Does Atheism Break Down Here?
[This is a reply to a reader’s comment on my posting “The Greatest Scientific Mind.” The full text of his comment can be found by clicking “comments” under that essay, which appears below.]
Richard Dawkins makes the precise argument you advanced in your comment. In Chapter 4 of The God Hypothesis he says: “… the designer hypothesis immediately raises the larger problem of who designed the designer. The whole problem we started out with was the problem of explaining statistical improbability. It is obviously no solution to postulate something even more improbable.”
In the margin beside that statement I wrote: “But can’t we explain something complex and amazing (the play Hamlet) by pointing to a cause even more complex and amazing (Shakespeare)?”
In the same chapter Dawkins says: “To suggest that the first cause, the great unknown which is responsible for something existing instead of nothing, is a being capable of designing the universe and of talking to a million people simultaneously, is a total abdication of the responsibility to find an explanation. It is… thought-denying skyhookery.”
Hiding Weakness with Rhetoric
That is a rhetorically forceful statement; many are convinced by it. But if you examine it closely it is not a refutation of the First Cause argument – it is mere intellectual name calling with no rational substance. Pasting the label “abdication” and “skyhookery” on a solid argument that threatens his position, shows how weak the position is, and how illogically Dawkins, for all his brilliance, tries to hide such weaknesses.
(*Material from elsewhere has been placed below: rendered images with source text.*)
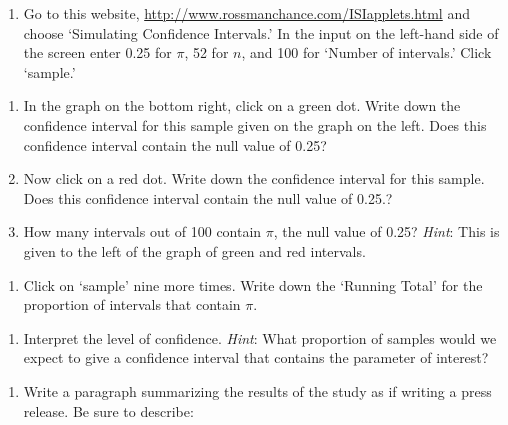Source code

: \documentclass[
]{report}
\providecommand{\tightlist}{%
  \setlength{\itemsep}{0pt}\setlength{\parskip}{0pt}}
\begin{document}
\begin{enumerate}
\def\labelenumi{\arabic{enumi}.}
\setcounter{enumi}{13}
\tightlist
\item
  Go to this website, \url{http://www.rossmanchance.com/ISIapplets.html} and choose `Simulating Confidence Intervals.' In the input on the left-hand side of the screen enter 0.25 for \(\pi\), 52 for \(n\), and 100 for `Number of intervals.' Click `sample.'
  \vspace{1mm}
\end{enumerate}

\begin{enumerate}
\def\labelenumi{\alph{enumi})}
\item
  In the graph on the bottom right, click on a green dot. Write down the confidence interval for this sample given on the graph on the left. Does this confidence interval contain the null value of 0.25?
  \vspace{0.5in}
\item
  Now click on a red dot. Write down the confidence interval for this sample. Does this confidence interval contain the null value of 0.25.?
  \vspace{0.5in}
\item
  How many intervals out of 100 contain \(\pi\), the null value of 0.25? \emph{Hint}: This is given to the left of the graph of green and red intervals.
  \vspace{0.5in}
\end{enumerate}

\begin{enumerate}
\def\labelenumi{\arabic{enumi}.}
\setcounter{enumi}{14}
\tightlist
\item
  Click on `sample' nine more times. Write down the `Running Total' for the proportion of intervals that contain \(\pi\).
\end{enumerate}

\vspace{0.5in}

\begin{enumerate}
\def\labelenumi{\arabic{enumi}.}
\setcounter{enumi}{15}
\tightlist
\item
  Interpret the level of confidence. \emph{Hint}: What proportion of samples would we expect to give a confidence interval that contains the parameter of interest?
\end{enumerate}

\vspace{0.8in}

\begin{enumerate}
\def\labelenumi{\arabic{enumi}.}
\setcounter{enumi}{16}
\tightlist
\item
  Write a paragraph summarizing the results of the study as if writing a press release. Be sure to describe:
\end{enumerate}
\end{document}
To say the wondrous world could not have had a still more wondrous creator is to deny the obvious. An inventor is greater than his machine. DaVinci was greater than his paintings. To say the more wondrous creator must have had a creator is simply untrue. The argument that a creator must have had a creator, who must have had a creator, who must have had a creator, etc., etc., ad infinitum, is to involve oneself in an infinite regress, which keeps begging the question and solves nothing.
A Rational Way Out
The only way out of an infinite regress is to posit that it stops somewhere, and that the end-of-regress is the First Cause of all that is, itself uncaused. Yes, there could have been a starting point, a Being that always existed, before time began, whose intelligence and powers are not limited, as ours are, but are vast beyond our imagining. Who created the universe and set it in motion, perhaps by making the singularity that exploded with a Big Bang, giving birth to the galaxies, our planet, life, evolution, and all of history, human and natural. That kind of an all-sufficient starting point in no way violates logic. In fact logic requires it. And common sense regurgitates the theory of an infinite regress.
Dawkins, again in Chapter 4, says that “any God capable of designing a universe… tuned to lead to our evolution, must be a supremely complex and improbable entity who needs an even bigger explanation than the one he is supposed to provide.”
Again, that’s flatly untrue. A supremely complex cosmic intelligence, existing from all eternity, does not require a bigger explanation. Nor does it “explain nothing.” In fact, it explains everything about the origin of the universe. It’s the most adequate explanation there can be. It’s where the need for an explanation ends. You may not like it. If you hate the idea of God you’ll hate the argument. But don’t say it explains nothing, and smear graffiti on it like “abdication” and “skyhook.”
In fact, it’s such a powerful and comprehensive argument, I’m not sure how we get around it. Is infinite regress the best we can do? Or is “the singularity just happened” the best? Is there a real rebuttal? Help me! My agnosticism is tottering. This looks like a proof.